EXERCISE:
Count every line below that holds "Chisel". The answer is the number alone.

WORKING DATA:
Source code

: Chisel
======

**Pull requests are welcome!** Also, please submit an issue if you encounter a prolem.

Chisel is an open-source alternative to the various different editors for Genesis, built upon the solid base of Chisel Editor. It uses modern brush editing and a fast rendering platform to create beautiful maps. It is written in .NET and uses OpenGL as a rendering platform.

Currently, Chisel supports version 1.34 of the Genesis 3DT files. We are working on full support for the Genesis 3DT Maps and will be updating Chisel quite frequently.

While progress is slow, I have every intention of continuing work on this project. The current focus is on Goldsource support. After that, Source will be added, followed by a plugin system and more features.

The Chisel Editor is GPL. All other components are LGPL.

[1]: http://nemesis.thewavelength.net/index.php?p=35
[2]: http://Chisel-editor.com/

RESULT FOR THIS TASK:
5